**WORK REQUEST**
Run through the records and show each line that includes the string "from".

**DATA FOR PROCESSING**
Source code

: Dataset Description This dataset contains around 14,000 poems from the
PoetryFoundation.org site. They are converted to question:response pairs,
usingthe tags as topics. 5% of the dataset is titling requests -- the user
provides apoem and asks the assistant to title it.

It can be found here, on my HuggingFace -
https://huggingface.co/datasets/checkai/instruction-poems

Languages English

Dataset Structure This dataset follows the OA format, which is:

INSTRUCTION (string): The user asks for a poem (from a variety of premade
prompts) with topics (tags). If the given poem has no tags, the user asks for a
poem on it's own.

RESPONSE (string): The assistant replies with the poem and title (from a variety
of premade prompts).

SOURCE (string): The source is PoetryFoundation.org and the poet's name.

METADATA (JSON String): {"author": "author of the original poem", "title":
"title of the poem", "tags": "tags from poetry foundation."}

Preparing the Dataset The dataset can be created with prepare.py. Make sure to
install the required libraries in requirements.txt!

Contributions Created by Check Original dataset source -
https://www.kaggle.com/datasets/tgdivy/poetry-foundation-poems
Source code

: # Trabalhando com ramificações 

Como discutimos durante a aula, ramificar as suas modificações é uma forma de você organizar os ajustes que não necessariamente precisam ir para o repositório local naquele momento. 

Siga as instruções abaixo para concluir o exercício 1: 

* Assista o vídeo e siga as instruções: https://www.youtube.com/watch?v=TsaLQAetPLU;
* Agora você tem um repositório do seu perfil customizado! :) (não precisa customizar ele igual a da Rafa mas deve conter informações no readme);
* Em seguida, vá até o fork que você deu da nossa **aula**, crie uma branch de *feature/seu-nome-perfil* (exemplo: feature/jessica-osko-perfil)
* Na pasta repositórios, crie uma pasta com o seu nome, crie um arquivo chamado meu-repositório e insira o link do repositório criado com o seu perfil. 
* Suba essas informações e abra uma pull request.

**RESPONSE AREA**
: Dataset Description This dataset contains around 14,000 poems from the
INSTRUCTION (string): The user asks for a poem (from a variety of premade
RESPONSE (string): The assistant replies with the poem and title (from a variety
"title of the poem", "tags": "tags from poetry foundation."}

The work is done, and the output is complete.